_What to do_
Return each entry unchanged.

--*--

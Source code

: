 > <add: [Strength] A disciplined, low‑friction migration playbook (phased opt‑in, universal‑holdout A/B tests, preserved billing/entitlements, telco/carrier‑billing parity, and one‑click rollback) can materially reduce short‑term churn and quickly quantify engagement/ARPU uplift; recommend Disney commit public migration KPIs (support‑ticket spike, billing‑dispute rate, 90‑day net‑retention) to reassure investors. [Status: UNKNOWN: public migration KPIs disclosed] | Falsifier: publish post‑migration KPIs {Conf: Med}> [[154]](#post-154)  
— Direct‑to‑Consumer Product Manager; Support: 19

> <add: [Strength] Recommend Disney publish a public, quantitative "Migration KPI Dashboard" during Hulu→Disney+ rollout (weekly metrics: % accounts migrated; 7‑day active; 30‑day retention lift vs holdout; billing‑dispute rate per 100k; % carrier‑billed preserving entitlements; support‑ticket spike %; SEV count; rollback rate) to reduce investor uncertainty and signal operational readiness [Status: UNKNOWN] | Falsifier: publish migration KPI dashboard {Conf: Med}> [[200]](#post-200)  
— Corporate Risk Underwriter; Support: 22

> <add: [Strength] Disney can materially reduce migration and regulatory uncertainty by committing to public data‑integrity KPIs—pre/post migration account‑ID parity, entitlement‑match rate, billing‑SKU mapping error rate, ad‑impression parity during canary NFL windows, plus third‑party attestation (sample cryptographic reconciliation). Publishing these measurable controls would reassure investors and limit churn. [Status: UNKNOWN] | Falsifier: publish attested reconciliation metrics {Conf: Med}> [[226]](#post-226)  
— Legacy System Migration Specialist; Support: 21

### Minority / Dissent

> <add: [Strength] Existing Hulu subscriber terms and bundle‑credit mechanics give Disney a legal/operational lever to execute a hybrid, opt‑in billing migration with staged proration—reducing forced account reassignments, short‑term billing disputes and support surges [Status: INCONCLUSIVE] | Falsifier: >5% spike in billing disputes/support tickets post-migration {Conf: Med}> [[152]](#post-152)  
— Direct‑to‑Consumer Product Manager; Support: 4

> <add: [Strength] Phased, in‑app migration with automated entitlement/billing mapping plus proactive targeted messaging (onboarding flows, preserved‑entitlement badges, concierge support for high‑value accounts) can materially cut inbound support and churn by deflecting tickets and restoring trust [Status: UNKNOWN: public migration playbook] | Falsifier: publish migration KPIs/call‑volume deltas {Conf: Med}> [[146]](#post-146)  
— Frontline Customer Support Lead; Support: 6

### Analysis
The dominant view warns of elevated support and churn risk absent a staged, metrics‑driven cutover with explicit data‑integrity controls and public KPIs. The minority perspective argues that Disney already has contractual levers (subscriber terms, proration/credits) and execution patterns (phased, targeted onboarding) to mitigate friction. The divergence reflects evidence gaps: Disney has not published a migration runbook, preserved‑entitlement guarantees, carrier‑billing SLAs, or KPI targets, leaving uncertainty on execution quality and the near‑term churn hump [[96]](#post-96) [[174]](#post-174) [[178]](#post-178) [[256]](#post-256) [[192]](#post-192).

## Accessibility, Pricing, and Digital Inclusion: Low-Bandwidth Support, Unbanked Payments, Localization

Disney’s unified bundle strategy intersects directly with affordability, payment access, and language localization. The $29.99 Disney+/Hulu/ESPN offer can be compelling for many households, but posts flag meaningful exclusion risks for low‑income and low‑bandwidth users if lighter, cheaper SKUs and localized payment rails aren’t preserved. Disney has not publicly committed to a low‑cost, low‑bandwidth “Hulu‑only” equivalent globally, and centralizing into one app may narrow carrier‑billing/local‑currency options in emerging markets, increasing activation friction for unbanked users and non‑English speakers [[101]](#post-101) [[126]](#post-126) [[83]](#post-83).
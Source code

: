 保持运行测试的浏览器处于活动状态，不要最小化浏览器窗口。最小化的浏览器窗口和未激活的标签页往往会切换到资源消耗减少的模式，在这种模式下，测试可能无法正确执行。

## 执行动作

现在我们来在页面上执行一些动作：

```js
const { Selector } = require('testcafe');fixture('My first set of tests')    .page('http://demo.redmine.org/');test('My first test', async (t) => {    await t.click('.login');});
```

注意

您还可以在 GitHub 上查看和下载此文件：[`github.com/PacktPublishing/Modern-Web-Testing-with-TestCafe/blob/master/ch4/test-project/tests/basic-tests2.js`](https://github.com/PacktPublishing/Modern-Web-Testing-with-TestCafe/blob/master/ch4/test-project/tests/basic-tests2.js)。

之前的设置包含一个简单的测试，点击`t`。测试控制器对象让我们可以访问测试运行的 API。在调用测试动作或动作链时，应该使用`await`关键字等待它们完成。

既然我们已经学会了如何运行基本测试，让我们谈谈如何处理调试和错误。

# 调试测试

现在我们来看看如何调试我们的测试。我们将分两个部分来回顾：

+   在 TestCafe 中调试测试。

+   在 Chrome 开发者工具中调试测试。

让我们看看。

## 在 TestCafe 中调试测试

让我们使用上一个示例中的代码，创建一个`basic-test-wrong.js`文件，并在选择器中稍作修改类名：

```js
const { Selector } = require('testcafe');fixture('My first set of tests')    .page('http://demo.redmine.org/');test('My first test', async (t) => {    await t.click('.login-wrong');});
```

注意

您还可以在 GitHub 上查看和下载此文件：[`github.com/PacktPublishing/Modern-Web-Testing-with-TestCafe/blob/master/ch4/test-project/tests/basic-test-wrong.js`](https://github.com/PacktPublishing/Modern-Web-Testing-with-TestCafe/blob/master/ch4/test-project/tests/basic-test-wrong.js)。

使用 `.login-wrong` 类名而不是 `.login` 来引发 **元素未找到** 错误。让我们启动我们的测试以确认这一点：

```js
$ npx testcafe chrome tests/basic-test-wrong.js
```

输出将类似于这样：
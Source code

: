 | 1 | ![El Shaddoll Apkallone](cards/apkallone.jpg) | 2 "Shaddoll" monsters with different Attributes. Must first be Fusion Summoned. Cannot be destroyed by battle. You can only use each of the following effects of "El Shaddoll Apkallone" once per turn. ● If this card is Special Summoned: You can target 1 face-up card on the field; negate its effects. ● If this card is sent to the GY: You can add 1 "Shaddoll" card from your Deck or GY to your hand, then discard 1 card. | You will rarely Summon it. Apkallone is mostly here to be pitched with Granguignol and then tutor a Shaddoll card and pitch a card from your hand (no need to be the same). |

--*--

_Expected answer_
Source code

: > <add: [Strength] A disciplined, low‑friction migration playbook (phased opt‑in, universal‑holdout A/B tests, preserved billing/entitlements, telco/carrier‑billing parity, and one‑click rollback) can materially reduce short‑term churn and quickly quantify engagement/ARPU uplift; recommend Disney commit public migration KPIs (support‑ticket spike, billing‑dispute rate, 90‑day net‑retention) to reassure investors. [Status: UNKNOWN: public migration KPIs disclosed] | Falsifier: publish post‑migration KPIs {Conf: Med}> [[154]](#post-154)  
— Direct‑to‑Consumer Product Manager; Support: 19

> <add: [Strength] Recommend Disney publish a public, quantitative "Migration KPI Dashboard" during Hulu→Disney+ rollout (weekly metrics: % accounts migrated; 7‑day active; 30‑day retention lift vs holdout; billing‑dispute rate per 100k; % carrier‑billed preserving entitlements; support‑ticket spike %; SEV count; rollback rate) to reduce investor uncertainty and signal operational readiness [Status: UNKNOWN] | Falsifier: publish migration KPI dashboard {Conf: Med}> [[200]](#post-200)  
— Corporate Risk Underwriter; Support: 22

> <add: [Strength] Disney can materially reduce migration and regulatory uncertainty by committing to public data‑integrity KPIs—pre/post migration account‑ID parity, entitlement‑match rate, billing‑SKU mapping error rate, ad‑impression parity during canary NFL windows, plus third‑party attestation (sample cryptographic reconciliation). Publishing these measurable controls would reassure investors and limit churn. [Status: UNKNOWN] | Falsifier: publish attested reconciliation metrics {Conf: Med}> [[226]](#post-226)  
— Legacy System Migration Specialist; Support: 21

### Minority / Dissent

> <add: [Strength] Existing Hulu subscriber terms and bundle‑credit mechanics give Disney a legal/operational lever to execute a hybrid, opt‑in billing migration with staged proration—reducing forced account reassignments, short‑term billing disputes and support surges [Status: INCONCLUSIVE] | Falsifier: >5% spike in billing disputes/support tickets post-migration {Conf: Med}> [[152]](#post-152)  
— Direct‑to‑Consumer Product Manager; Support: 4

> <add: [Strength] Phased, in‑app migration with automated entitlement/billing mapping plus proactive targeted messaging (onboarding flows, preserved‑entitlement badges, concierge support for high‑value accounts) can materially cut inbound support and churn by deflecting tickets and restoring trust [Status: UNKNOWN: public migration playbook] | Falsifier: publish migration KPIs/call‑volume deltas {Conf: Med}> [[146]](#post-146)  
— Frontline Customer Support Lead; Support: 6

### Analysis
The dominant view warns of elevated support and churn risk absent a staged, metrics‑driven cutover with explicit data‑integrity controls and public KPIs. The minority perspective argues that Disney already has contractual levers (subscriber terms, proration/credits) and execution patterns (phased, targeted onboarding) to mitigate friction. The divergence reflects evidence gaps: Disney has not published a migration runbook, preserved‑entitlement guarantees, carrier‑billing SLAs, or KPI targets, leaving uncertainty on execution quality and the near‑term churn hump [[96]](#post-96) [[174]](#post-174) [[178]](#post-178) [[256]](#post-256) [[192]](#post-192).

## Accessibility, Pricing, and Digital Inclusion: Low-Bandwidth Support, Unbanked Payments, Localization

Disney’s unified bundle strategy intersects directly with affordability, payment access, and language localization. The $29.99 Disney+/Hulu/ESPN offer can be compelling for many households, but posts flag meaningful exclusion risks for low‑income and low‑bandwidth users if lighter, cheaper SKUs and localized payment rails aren’t preserved. Disney has not publicly committed to a low‑cost, low‑bandwidth “Hulu‑only” equivalent globally, and centralizing into one app may narrow carrier‑billing/local‑currency options in emerging markets, increasing activation friction for unbanked users and non‑English speakers [[101]](#post-101) [[126]](#post-126) [[83]](#post-83).
Source code

: 保持运行测试的浏览器处于活动状态，不要最小化浏览器窗口。最小化的浏览器窗口和未激活的标签页往往会切换到资源消耗减少的模式，在这种模式下，测试可能无法正确执行。

## 执行动作

现在我们来在页面上执行一些动作：

```js
const { Selector } = require('testcafe');fixture('My first set of tests')    .page('http://demo.redmine.org/');test('My first test', async (t) => {    await t.click('.login');});
```

注意

您还可以在 GitHub 上查看和下载此文件：[`github.com/PacktPublishing/Modern-Web-Testing-with-TestCafe/blob/master/ch4/test-project/tests/basic-tests2.js`](https://github.com/PacktPublishing/Modern-Web-Testing-with-TestCafe/blob/master/ch4/test-project/tests/basic-tests2.js)。

之前的设置包含一个简单的测试，点击`t`。测试控制器对象让我们可以访问测试运行的 API。在调用测试动作或动作链时，应该使用`await`关键字等待它们完成。

既然我们已经学会了如何运行基本测试，让我们谈谈如何处理调试和错误。

# 调试测试

现在我们来看看如何调试我们的测试。我们将分两个部分来回顾：

+   在 TestCafe 中调试测试。

+   在 Chrome 开发者工具中调试测试。

让我们看看。

## 在 TestCafe 中调试测试

让我们使用上一个示例中的代码，创建一个`basic-test-wrong.js`文件，并在选择器中稍作修改类名：

```js
const { Selector } = require('testcafe');fixture('My first set of tests')    .page('http://demo.redmine.org/');test('My first test', async (t) => {    await t.click('.login-wrong');});
```

注意

您还可以在 GitHub 上查看和下载此文件：[`github.com/PacktPublishing/Modern-Web-Testing-with-TestCafe/blob/master/ch4/test-project/tests/basic-test-wrong.js`](https://github.com/PacktPublishing/Modern-Web-Testing-with-TestCafe/blob/master/ch4/test-project/tests/basic-test-wrong.js)。

使用 `.login-wrong` 类名而不是 `.login` 来引发 **元素未找到** 错误。让我们启动我们的测试以确认这一点：

```js
$ npx testcafe chrome tests/basic-test-wrong.js
```

输出将类似于这样：
Source code

: | 1 | ![El Shaddoll Apkallone](cards/apkallone.jpg) | 2 "Shaddoll" monsters with different Attributes. Must first be Fusion Summoned. Cannot be destroyed by battle. You can only use each of the following effects of "El Shaddoll Apkallone" once per turn. ● If this card is Special Summoned: You can target 1 face-up card on the field; negate its effects. ● If this card is sent to the GY: You can add 1 "Shaddoll" card from your Deck or GY to your hand, then discard 1 card. | You will rarely Summon it. Apkallone is mostly here to be pitched with Granguignol and then tutor a Shaddoll card and pitch a card from your hand (no need to be the same). |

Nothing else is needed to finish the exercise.